§ What you are asked to do
Exact copies of the records below are needed, free of pictures.
▬▬▬
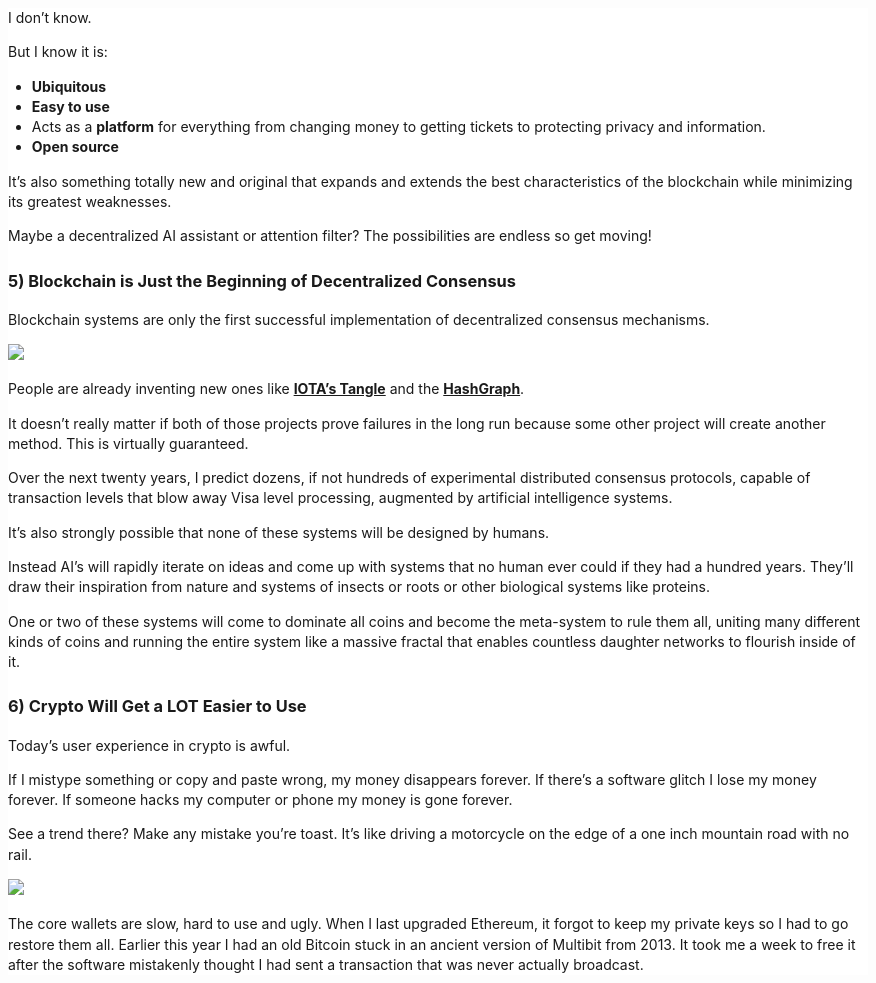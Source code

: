 I don’t know.

But I know it is:

*   **Ubiquitous**
*   **Easy to use**
*   Acts as a **platform** for everything from changing money to getting tickets to protecting privacy and information.
*   **Open source**

It’s also something totally new and original that expands and extends the best characteristics of the blockchain while minimizing its greatest weaknesses.

Maybe a decentralized AI assistant or attention filter? The possibilities are endless so get moving!

### 5) Blockchain is Just the Beginning of Decentralized Consensus

Blockchain systems are only the first successful implementation of decentralized consensus mechanisms.

![](https://cdn-images-1.medium.com/max/600/1*kwdBoz8WFuqp5Q61nQk5_g.jpeg)

People are already inventing new ones like [**IOTA’s Tangle**](https://iota.org/) and the [**HashGraph**](http://hashgraph.com/).

It doesn’t really matter if both of those projects prove failures in the long run because some other project will create another method. This is virtually guaranteed.

Over the next twenty years, I predict dozens, if not hundreds of experimental distributed consensus protocols, capable of transaction levels that blow away Visa level processing, augmented by artificial intelligence systems.

It’s also strongly possible that none of these systems will be designed by humans.

Instead AI’s will rapidly iterate on ideas and come up with systems that no human ever could if they had a hundred years. They’ll draw their inspiration from nature and systems of insects or roots or other biological systems like proteins.

One or two of these systems will come to dominate all coins and become the meta-system to rule them all, uniting many different kinds of coins and running the entire system like a massive fractal that enables countless daughter networks to flourish inside of it.

### 6) Crypto Will Get a LOT Easier to Use

Today’s user experience in crypto is awful.

If I mistype something or copy and paste wrong, my money disappears forever. If there’s a software glitch I lose my money forever. If someone hacks my computer or phone my money is gone forever.

See a trend there? Make any mistake you’re toast. It’s like driving a motorcycle on the edge of a one inch mountain road with no rail.

![](https://cdn-images-1.medium.com/max/600/1*kwdBoz8WFuqp5Q61nQk5_g.jpeg)

The core wallets are slow, hard to use and ugly. When I last upgraded Ethereum, it forgot to keep my private keys so I had to go restore them all. Earlier this year I had an old Bitcoin stuck in an ancient version of Multibit from 2013\. It took me a week to free it after the software mistakenly thought I had sent a transaction that was never actually broadcast.
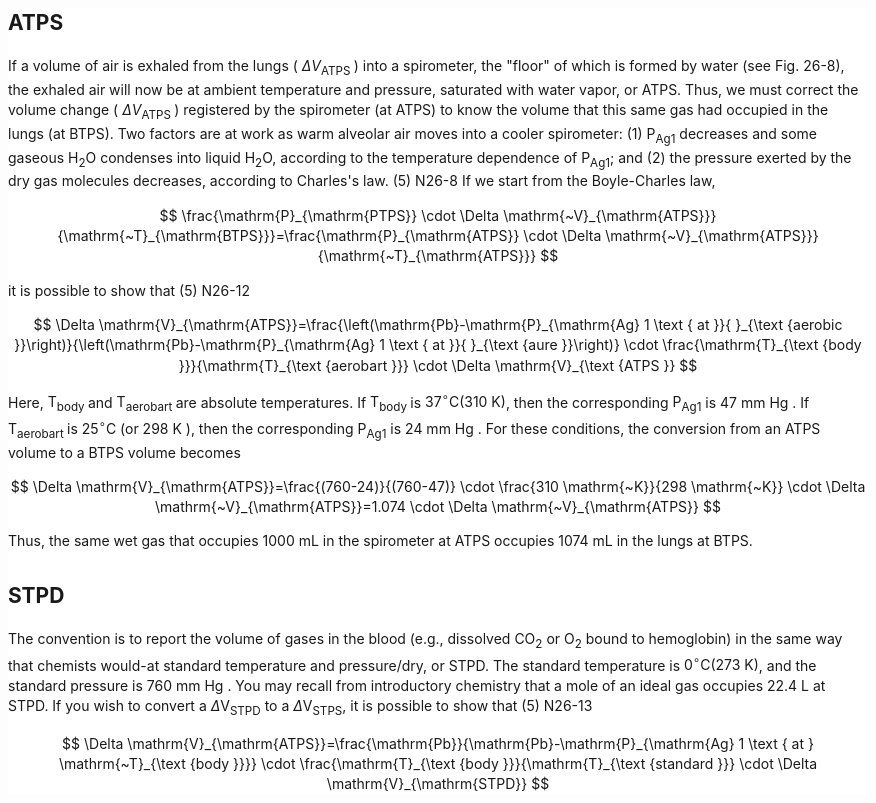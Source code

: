 ## ATPS

If a volume of air is exhaled from the lungs ( $\Delta V_{\text {ATPS }}$ ) into a spirometer, the "floor" of which is formed by water (see Fig. 26-8), the exhaled air will now be at ambient temperature and pressure, saturated with water vapor, or ATPS. Thus, we must correct the volume change ( $\Delta V_{\text {ATPS }}$ ) registered by the spirometer (at ATPS) to know the volume that this same gas had occupied in the lungs (at BTPS). Two factors are at work as warm alveolar air moves into a cooler spirometer: (1) $\mathrm{P}_{\mathrm{Ag} 1}$ decreases and some gaseous $\mathrm{H}_{2} \mathrm{O}$ condenses into liquid $\mathrm{H}_{2} \mathrm{O}$, according to the temperature dependence of $\mathrm{P}_{\mathrm{Ag} 1}$; and (2) the pressure exerted by the dry gas molecules decreases, according to Charles's law. (5) N26-8 If we start from the Boyle-Charles law,

$$
\frac{\mathrm{P}_{\mathrm{PTPS}} \cdot \Delta \mathrm{~V}_{\mathrm{ATPS}}}{\mathrm{~T}_{\mathrm{BTPS}}}=\frac{\mathrm{P}_{\mathrm{ATPS}} \cdot \Delta \mathrm{~V}_{\mathrm{ATPS}}}{\mathrm{~T}_{\mathrm{ATPS}}}
$$

it is possible to show that (5) N26-12

$$
\Delta \mathrm{V}_{\mathrm{ATPS}}=\frac{\left(\mathrm{Pb}-\mathrm{P}_{\mathrm{Ag} 1 \text { at }}{ }_{\text {aerobic }}\right)}{\left(\mathrm{Pb}-\mathrm{P}_{\mathrm{Ag} 1 \text { at }}{ }_{\text {aure }}\right)} \cdot \frac{\mathrm{T}_{\text {body }}}{\mathrm{T}_{\text {aerobart }}} \cdot \Delta \mathrm{V}_{\text {ATPS }}
$$

Here, $\mathrm{T}_{\text {body }}$ and $\mathrm{T}_{\text {aerobart }}$ are absolute temperatures.
If $\mathrm{T}_{\text {body }}$ is $37^{\circ} \mathrm{C}(310 \mathrm{~K})$, then the corresponding $\mathrm{P}_{\mathrm{Ag} 1}$ is 47 mm Hg . If $\mathrm{T}_{\text {aerobart }}$ is $25^{\circ} \mathrm{C}$ (or 298 K ), then the corresponding $\mathrm{P}_{\mathrm{Ag} 1}$ is 24 mm Hg . For these conditions, the conversion from an ATPS volume to a BTPS volume becomes

$$
\Delta \mathrm{V}_{\mathrm{ATPS}}=\frac{(760-24)}{(760-47)} \cdot \frac{310 \mathrm{~K}}{298 \mathrm{~K}} \cdot \Delta \mathrm{~V}_{\mathrm{ATPS}}=1.074 \cdot \Delta \mathrm{~V}_{\mathrm{ATPS}}
$$

Thus, the same wet gas that occupies 1000 mL in the spirometer at ATPS occupies 1074 mL in the lungs at BTPS.

## STPD

The convention is to report the volume of gases in the blood (e.g., dissolved $\mathrm{CO}_{2}$ or $\mathrm{O}_{2}$ bound to hemoglobin) in the same way that chemists would-at standard temperature and pressure/dry, or STPD. The standard temperature is $0^{\circ} \mathrm{C}(273 \mathrm{~K})$, and the standard pressure is 760 mm Hg . You may recall from introductory chemistry that a mole of an ideal gas occupies 22.4 L at STPD. If you wish to convert a $\Delta \mathrm{V}_{\mathrm{STPD}}$ to a $\Delta \mathrm{V}_{\mathrm{STPS}}$, it is possible to show that (5) N26-13

$$
\Delta \mathrm{V}_{\mathrm{ATPS}}=\frac{\mathrm{Pb}}{\mathrm{Pb}-\mathrm{P}_{\mathrm{Ag} 1 \text { at } \mathrm{~T}_{\text {body }}}} \cdot \frac{\mathrm{T}_{\text {body }}}{\mathrm{T}_{\text {standard }}} \cdot \Delta \mathrm{V}_{\mathrm{STPD}}
$$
▬▬▬
§ Written response
Source code

: I don’t know.

But I know it is:

*   **Ubiquitous**
*   **Easy to use**
*   Acts as a **platform** for everything from changing money to getting tickets to protecting privacy and information.
*   **Open source**

It’s also something totally new and original that expands and extends the best characteristics of the blockchain while minimizing its greatest weaknesses.

Maybe a decentralized AI assistant or attention filter? The possibilities are endless so get moving!

### 5) Blockchain is Just the Beginning of Decentralized Consensus

Blockchain systems are only the first successful implementation of decentralized consensus mechanisms.

![](https://cdn-images-1.medium.com/max/600/1*kwdBoz8WFuqp5Q61nQk5_g.jpeg)

People are already inventing new ones like [**IOTA’s Tangle**](https://iota.org/) and the [**HashGraph**](http://hashgraph.com/).

It doesn’t really matter if both of those projects prove failures in the long run because some other project will create another method. This is virtually guaranteed.

Over the next twenty years, I predict dozens, if not hundreds of experimental distributed consensus protocols, capable of transaction levels that blow away Visa level processing, augmented by artificial intelligence systems.

It’s also strongly possible that none of these systems will be designed by humans.

Instead AI’s will rapidly iterate on ideas and come up with systems that no human ever could if they had a hundred years. They’ll draw their inspiration from nature and systems of insects or roots or other biological systems like proteins.

One or two of these systems will come to dominate all coins and become the meta-system to rule them all, uniting many different kinds of coins and running the entire system like a massive fractal that enables countless daughter networks to flourish inside of it.

### 6) Crypto Will Get a LOT Easier to Use

Today’s user experience in crypto is awful.

If I mistype something or copy and paste wrong, my money disappears forever. If there’s a software glitch I lose my money forever. If someone hacks my computer or phone my money is gone forever.

See a trend there? Make any mistake you’re toast. It’s like driving a motorcycle on the edge of a one inch mountain road with no rail.

![](https://cdn-images-1.medium.com/max/600/1*kwdBoz8WFuqp5Q61nQk5_g.jpeg)

The core wallets are slow, hard to use and ugly. When I last upgraded Ethereum, it forgot to keep my private keys so I had to go restore them all. Earlier this year I had an old Bitcoin stuck in an ancient version of Multibit from 2013\. It took me a week to free it after the software mistakenly thought I had sent a transaction that was never actually broadcast.
Source code

: ## ATPS

If a volume of air is exhaled from the lungs ( $\Delta V_{\text {ATPS }}$ ) into a spirometer, the "floor" of which is formed by water (see Fig. 26-8), the exhaled air will now be at ambient temperature and pressure, saturated with water vapor, or ATPS. Thus, we must correct the volume change ( $\Delta V_{\text {ATPS }}$ ) registered by the spirometer (at ATPS) to know the volume that this same gas had occupied in the lungs (at BTPS). Two factors are at work as warm alveolar air moves into a cooler spirometer: (1) $\mathrm{P}_{\mathrm{Ag} 1}$ decreases and some gaseous $\mathrm{H}_{2} \mathrm{O}$ condenses into liquid $\mathrm{H}_{2} \mathrm{O}$, according to the temperature dependence of $\mathrm{P}_{\mathrm{Ag} 1}$; and (2) the pressure exerted by the dry gas molecules decreases, according to Charles's law. (5) N26-8 If we start from the Boyle-Charles law,

$$
\frac{\mathrm{P}_{\mathrm{PTPS}} \cdot \Delta \mathrm{~V}_{\mathrm{ATPS}}}{\mathrm{~T}_{\mathrm{BTPS}}}=\frac{\mathrm{P}_{\mathrm{ATPS}} \cdot \Delta \mathrm{~V}_{\mathrm{ATPS}}}{\mathrm{~T}_{\mathrm{ATPS}}}
$$

it is possible to show that (5) N26-12

$$
\Delta \mathrm{V}_{\mathrm{ATPS}}=\frac{\left(\mathrm{Pb}-\mathrm{P}_{\mathrm{Ag} 1 \text { at }}{ }_{\text {aerobic }}\right)}{\left(\mathrm{Pb}-\mathrm{P}_{\mathrm{Ag} 1 \text { at }}{ }_{\text {aure }}\right)} \cdot \frac{\mathrm{T}_{\text {body }}}{\mathrm{T}_{\text {aerobart }}} \cdot \Delta \mathrm{V}_{\text {ATPS }}
$$

Here, $\mathrm{T}_{\text {body }}$ and $\mathrm{T}_{\text {aerobart }}$ are absolute temperatures.
If $\mathrm{T}_{\text {body }}$ is $37^{\circ} \mathrm{C}(310 \mathrm{~K})$, then the corresponding $\mathrm{P}_{\mathrm{Ag} 1}$ is 47 mm Hg . If $\mathrm{T}_{\text {aerobart }}$ is $25^{\circ} \mathrm{C}$ (or 298 K ), then the corresponding $\mathrm{P}_{\mathrm{Ag} 1}$ is 24 mm Hg . For these conditions, the conversion from an ATPS volume to a BTPS volume becomes

$$
\Delta \mathrm{V}_{\mathrm{ATPS}}=\frac{(760-24)}{(760-47)} \cdot \frac{310 \mathrm{~K}}{298 \mathrm{~K}} \cdot \Delta \mathrm{~V}_{\mathrm{ATPS}}=1.074 \cdot \Delta \mathrm{~V}_{\mathrm{ATPS}}
$$

Thus, the same wet gas that occupies 1000 mL in the spirometer at ATPS occupies 1074 mL in the lungs at BTPS.

## STPD

The convention is to report the volume of gases in the blood (e.g., dissolved $\mathrm{CO}_{2}$ or $\mathrm{O}_{2}$ bound to hemoglobin) in the same way that chemists would-at standard temperature and pressure/dry, or STPD. The standard temperature is $0^{\circ} \mathrm{C}(273 \mathrm{~K})$, and the standard pressure is 760 mm Hg . You may recall from introductory chemistry that a mole of an ideal gas occupies 22.4 L at STPD. If you wish to convert a $\Delta \mathrm{V}_{\mathrm{STPD}}$ to a $\Delta \mathrm{V}_{\mathrm{STPS}}$, it is possible to show that (5) N26-13

$$
\Delta \mathrm{V}_{\mathrm{ATPS}}=\frac{\mathrm{Pb}}{\mathrm{Pb}-\mathrm{P}_{\mathrm{Ag} 1 \text { at } \mathrm{~T}_{\text {body }}}} \cdot \frac{\mathrm{T}_{\text {body }}}{\mathrm{T}_{\text {standard }}} \cdot \Delta \mathrm{V}_{\mathrm{STPD}}
$$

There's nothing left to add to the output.